**Exercise materials**:
════════════════════

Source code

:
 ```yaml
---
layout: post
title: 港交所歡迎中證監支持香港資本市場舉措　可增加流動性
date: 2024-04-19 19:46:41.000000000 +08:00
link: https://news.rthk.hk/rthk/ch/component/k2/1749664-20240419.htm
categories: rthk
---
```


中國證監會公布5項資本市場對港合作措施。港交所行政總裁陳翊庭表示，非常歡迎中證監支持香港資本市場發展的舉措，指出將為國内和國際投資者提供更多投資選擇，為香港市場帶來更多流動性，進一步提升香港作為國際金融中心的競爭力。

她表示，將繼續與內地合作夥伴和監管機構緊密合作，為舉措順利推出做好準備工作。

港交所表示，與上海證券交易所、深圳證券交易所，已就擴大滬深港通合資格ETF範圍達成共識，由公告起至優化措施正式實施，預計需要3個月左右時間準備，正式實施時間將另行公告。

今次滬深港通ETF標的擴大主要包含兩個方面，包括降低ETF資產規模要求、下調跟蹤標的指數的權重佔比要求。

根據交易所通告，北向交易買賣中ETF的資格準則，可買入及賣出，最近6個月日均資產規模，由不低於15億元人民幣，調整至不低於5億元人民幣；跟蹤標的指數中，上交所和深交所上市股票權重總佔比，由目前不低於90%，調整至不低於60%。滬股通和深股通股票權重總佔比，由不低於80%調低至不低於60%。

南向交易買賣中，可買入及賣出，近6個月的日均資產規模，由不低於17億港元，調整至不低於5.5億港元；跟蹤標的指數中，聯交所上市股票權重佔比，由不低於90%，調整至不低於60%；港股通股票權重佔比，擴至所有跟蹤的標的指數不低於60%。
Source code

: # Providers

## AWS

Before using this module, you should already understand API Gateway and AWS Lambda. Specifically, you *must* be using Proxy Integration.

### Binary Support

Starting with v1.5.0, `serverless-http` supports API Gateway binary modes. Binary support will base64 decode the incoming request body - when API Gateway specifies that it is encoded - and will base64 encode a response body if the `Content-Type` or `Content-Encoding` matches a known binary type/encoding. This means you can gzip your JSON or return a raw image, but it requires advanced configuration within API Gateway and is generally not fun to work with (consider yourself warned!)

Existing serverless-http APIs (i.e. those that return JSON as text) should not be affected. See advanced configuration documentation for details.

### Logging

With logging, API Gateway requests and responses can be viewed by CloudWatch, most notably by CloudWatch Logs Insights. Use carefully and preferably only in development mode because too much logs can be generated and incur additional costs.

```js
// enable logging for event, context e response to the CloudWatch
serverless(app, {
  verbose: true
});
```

════════════════════

**What you are asked to do**:
Print exactly the lines from the one with "### Logging" through the last line of the material, including both, and no others.

**Response to this task**:
### Logging

With logging, API Gateway requests and responses can be viewed by CloudWatch, most notably by CloudWatch Logs Insights. Use carefully and preferably only in development mode because too much logs can be generated and incur additional costs.

```js
// enable logging for event, context e response to the CloudWatch
serverless(app, {
  verbose: true
});
```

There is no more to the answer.